4. Adjudication Method for the Test Set
Not directly applicable in the typical sense of agreement on diagnostic findings. The adjudication of the device's technical performance was based on:
- Objective Measurement: The X-Rite i1 Display Pro measurement device performed objective measurements of display characteristics.
- Software Analysis: The QUBYX PerfectLum software analyzed these measurements against target values defined by DICOM and AAPM standards.
- User Input (for visual tests): For visual steps of the AAPM TG18 test, a user's answers were recorded and analyzed by the software against the standard's criteria.
- Verification: The results of these tests were verified by the University of Arizona. There is no mention of a multi-reader adjudication method for discrepancies, as the tests themselves are designed to be objective or based on clearly defined visual criteria.
5. If a Multi-Reader Multi-Case (MRMC) Comparative Effectiveness Study Was Done
No, an MRMC comparative effectiveness study was not performed. This type of study is relevant for evaluating the impact of an AI algorithm on human reader performance for diagnostic tasks using medical images. This submission is for a medical display system, where regulatory clearance is based on its technical compliance with established standards for image presentation, not its impact on diagnostic accuracy through reader studies.
6. If a Standalone (i.e. Algorithm Only Without Human-in-the-Loop Performance) Was Done
This question is not applicable. The device is a display system, not a diagnostic algorithm. Its "standalone performance" refers to its ability to meet display standards, which was evaluated through technical tests (DICOM and AAPM compliance) as described.
7. The Type of Ground Truth Used
The ground truth used for evaluating the display system's performance was:
- Established Industry Standards: DICOM Part 14 Grayscale Standard Display Function (GSDF) and AAPM TG18 display quality control guidelines.
- These standards define objective requirements for luminance response, uniformity, resolution, and other visual characteristics essential for medical image display.
8. The Sample Size for the Training Set
This question is not applicable. The device is a medical display system, not an AI algorithm that requires a training set of data.
9. How the Ground Truth for the Training Set Was Established
This question is not applicable for the reasons stated above.

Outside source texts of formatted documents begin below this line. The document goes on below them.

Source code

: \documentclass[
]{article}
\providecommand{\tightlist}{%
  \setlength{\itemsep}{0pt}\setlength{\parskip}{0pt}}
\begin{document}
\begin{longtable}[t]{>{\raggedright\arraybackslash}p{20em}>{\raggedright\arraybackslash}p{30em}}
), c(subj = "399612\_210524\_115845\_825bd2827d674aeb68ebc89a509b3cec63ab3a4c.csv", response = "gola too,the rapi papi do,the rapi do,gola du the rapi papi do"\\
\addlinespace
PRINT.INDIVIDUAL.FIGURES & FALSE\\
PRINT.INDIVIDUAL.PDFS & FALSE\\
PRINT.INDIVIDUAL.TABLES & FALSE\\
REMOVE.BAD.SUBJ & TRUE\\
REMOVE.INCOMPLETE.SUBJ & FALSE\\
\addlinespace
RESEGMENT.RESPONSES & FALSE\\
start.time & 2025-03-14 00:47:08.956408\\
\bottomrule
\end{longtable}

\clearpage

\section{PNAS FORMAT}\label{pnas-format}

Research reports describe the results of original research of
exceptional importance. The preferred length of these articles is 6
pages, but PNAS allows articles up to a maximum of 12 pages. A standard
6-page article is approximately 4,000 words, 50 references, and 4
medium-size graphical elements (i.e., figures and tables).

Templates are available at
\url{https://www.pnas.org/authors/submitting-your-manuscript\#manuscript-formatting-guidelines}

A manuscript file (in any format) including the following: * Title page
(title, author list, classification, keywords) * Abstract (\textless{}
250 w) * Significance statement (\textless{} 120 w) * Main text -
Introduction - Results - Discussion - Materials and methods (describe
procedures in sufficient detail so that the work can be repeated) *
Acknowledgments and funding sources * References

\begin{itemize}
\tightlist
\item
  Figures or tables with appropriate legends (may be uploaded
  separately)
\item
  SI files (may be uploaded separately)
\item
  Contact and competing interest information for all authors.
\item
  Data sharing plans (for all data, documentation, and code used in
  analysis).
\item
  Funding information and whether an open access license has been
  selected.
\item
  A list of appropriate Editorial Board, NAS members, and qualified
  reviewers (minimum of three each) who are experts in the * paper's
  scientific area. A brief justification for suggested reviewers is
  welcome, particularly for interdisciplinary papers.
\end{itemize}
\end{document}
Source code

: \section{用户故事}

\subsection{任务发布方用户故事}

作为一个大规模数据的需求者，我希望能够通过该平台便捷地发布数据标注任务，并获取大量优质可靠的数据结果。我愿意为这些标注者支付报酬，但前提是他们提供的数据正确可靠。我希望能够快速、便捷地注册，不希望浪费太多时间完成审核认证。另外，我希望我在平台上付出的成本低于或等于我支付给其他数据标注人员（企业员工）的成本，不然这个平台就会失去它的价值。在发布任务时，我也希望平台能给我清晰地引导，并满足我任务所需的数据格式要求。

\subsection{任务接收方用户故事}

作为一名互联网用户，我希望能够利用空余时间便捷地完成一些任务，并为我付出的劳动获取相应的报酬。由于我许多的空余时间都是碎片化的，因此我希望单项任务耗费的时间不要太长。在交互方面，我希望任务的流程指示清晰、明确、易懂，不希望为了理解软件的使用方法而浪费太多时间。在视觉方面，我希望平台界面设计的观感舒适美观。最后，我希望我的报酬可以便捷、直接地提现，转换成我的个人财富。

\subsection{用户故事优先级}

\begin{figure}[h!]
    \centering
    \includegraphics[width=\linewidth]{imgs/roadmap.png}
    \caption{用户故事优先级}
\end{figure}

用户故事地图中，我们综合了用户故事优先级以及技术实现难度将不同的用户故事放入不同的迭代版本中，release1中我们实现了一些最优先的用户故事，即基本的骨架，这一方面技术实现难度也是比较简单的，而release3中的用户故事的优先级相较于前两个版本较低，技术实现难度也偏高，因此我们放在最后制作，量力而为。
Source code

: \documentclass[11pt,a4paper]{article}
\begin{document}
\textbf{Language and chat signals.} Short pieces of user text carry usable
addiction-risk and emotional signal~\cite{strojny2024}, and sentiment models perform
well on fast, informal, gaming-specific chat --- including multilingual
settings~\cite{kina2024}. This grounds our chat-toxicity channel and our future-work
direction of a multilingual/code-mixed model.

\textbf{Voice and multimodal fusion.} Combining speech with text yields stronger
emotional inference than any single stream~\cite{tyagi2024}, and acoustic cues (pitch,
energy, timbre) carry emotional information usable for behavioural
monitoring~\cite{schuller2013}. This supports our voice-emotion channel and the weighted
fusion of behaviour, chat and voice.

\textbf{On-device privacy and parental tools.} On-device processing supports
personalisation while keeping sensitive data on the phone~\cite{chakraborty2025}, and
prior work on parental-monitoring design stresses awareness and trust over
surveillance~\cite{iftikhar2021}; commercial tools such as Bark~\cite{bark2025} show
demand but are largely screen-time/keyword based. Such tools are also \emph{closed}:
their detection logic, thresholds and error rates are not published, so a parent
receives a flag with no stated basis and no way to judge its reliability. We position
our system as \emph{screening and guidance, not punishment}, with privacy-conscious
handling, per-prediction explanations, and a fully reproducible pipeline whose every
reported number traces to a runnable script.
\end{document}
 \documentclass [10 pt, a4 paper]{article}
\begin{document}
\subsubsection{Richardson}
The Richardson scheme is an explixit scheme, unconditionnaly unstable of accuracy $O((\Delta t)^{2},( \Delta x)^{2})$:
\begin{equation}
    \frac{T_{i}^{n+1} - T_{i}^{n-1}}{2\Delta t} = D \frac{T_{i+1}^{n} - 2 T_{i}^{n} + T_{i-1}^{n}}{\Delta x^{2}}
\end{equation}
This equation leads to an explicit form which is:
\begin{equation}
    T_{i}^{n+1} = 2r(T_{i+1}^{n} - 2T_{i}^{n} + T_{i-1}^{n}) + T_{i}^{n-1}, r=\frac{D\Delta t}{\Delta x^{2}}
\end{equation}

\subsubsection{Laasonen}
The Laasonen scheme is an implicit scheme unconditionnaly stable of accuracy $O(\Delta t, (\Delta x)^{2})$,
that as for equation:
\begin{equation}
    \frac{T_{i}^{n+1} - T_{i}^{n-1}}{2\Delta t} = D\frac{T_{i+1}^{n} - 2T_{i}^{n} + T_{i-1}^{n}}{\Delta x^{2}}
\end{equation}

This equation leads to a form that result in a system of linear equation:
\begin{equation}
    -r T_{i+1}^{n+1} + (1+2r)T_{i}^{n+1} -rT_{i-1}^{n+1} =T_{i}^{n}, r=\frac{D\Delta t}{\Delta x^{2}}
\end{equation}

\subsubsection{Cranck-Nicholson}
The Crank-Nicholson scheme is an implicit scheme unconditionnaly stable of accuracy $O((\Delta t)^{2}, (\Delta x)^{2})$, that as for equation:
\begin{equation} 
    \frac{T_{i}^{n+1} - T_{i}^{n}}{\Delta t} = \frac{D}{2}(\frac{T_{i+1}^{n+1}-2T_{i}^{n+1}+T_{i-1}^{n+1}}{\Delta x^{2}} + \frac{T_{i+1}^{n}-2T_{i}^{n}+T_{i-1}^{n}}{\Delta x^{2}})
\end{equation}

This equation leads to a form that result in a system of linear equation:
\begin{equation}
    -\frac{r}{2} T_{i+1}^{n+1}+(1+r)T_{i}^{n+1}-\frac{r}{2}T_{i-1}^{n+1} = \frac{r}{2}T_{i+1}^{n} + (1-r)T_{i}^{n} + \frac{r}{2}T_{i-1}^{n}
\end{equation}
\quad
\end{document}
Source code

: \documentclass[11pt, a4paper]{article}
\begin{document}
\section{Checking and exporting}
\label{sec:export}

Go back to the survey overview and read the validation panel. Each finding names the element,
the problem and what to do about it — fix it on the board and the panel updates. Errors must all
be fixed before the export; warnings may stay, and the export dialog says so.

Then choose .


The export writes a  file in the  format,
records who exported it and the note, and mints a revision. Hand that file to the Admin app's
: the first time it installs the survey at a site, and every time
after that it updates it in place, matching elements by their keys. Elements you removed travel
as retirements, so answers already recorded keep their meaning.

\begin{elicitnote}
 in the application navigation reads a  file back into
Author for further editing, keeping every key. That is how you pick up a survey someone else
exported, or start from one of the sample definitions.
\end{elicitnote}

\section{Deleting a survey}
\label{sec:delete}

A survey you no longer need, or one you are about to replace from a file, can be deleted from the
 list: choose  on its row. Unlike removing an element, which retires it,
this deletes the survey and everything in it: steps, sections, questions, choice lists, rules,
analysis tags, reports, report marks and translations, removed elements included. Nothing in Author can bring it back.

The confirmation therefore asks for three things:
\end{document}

§ 892.2050 Medical image management and processing system.
(a)
Identification. A medical image management and processing system is a device that provides one or more capabilities relating to the review and digital processing of medical images for the purposes of interpretation by a trained practitioner of disease detection, diagnosis, or patient management. The software components may provide advanced or complex image processing functions for image manipulation, enhancement, or quantification that are intended for use in the interpretation and analysis of medical images. Advanced image manipulation functions may include image segmentation, multimodality image registration, or 3D visualization. Complex quantitative functions may include semi-automated measurements or time-series measurements.(b)
Classification. Class II (special controls; voluntary standards—Digital Imaging and Communications in Medicine (DICOM) Std., Joint Photographic Experts Group (JPEG) Std., Society of Motion Picture and Television Engineers (SMPTE) Test Pattern).